Why Attend?
KX’s Generative AI Meetups are for developers in all stages of their AI journey. We focus on aiding the use of AI in production applications through talks from various companies with specialized knowledge of AI development.
This meetup will focus on “Embeddings at Scale” which is a crucial topic for deploying production GenAI use cases, especially with vector databases. We have a great list of speakers and hope you can join us to further your knowledge and network with peers in the industry!
Speakers
Charles Frye
AI Engineer, Modal Labs
Amog Kamsetty
ex Founding ML Engineer, Anyscale
Bin Fan
Founding Member, Alluxio
Agenda
5:30pm – 6:00pm Welcome & Registration
6:00pm – 7:30pm Showcase
Scaling Temporal Similarity Search for Technical Analysis – Michael Ryaboy, Developer Advocate, KDB.AI
Michael will go over how Temporal Similarity Search can be used for Technical Analysis, anomaly detection, and scaled to hundreds of millions of vectors.

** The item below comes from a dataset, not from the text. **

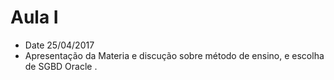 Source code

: # Aula I
 * Date 25/04/2017
 * Apresentação da Materia e discução sobre método de ensino, e escolha de SGBD Oracle .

Effortlessly Infinite Embeddings with Modal – Charles Frye, AI Engineer, Modal Labs
In this talk, Modal AI Engineer Charles Frye will share projects built using embeddings, including a recommendation system for a simulated Twitter, vibes-based search of California, and more.
Designing a Scalable Distributed Cache for ML Training Datasets in the Cloud – Bin Fan, Founding Member, Alluxio
Bin Fan, Founding Engineer at Alluxio, will go over insights from building a distributed cache for ML training.
In the rapidly evolving landscape of machine learning, efficiently managing and accessing large datasets is critical for training models at scale. In this session, Bin Fan, Founding Engineer at Alluxio, will share insights from the journey of creating a scalable and reliable distributed cache specifically designed for ML training datasets and checkpoints on popular frameworks like PyTorch, Ray, and TensorFlow.
The talk will explore the distinct requirements of machine learning compared to traditional big data analytics—where Alluxio was initially developed. Bin will highlight the challenges posed by ML-specific data access patterns, diverse data formats, and the need for optimal resource management in these environments. He will discuss how these factors influenced the design and optimization of a distributed cache that meets the stringent demands of modern ML workloads.
The session will conclude with an analysis of benchmark results, showcasing the performance gains and scalability improvements achieved through this distributed caching solution, and how it leads to enhanced GPU utilization and overall efficiency in ML training pipelines.
Scaling LLM and embedding generation workloads with Ray – Amog Kamsetty, ex Founding ML Engineer, Anyscale
7:30pm – 9:00pm Networking & Complimentary Food and Beverages
Venue
Marigold Event Space
194 Church St.
San Francisco, CA 94606
The Marigold entrance is just to the right of Churchill’s main door –
please look for a black gate-door and a security guard.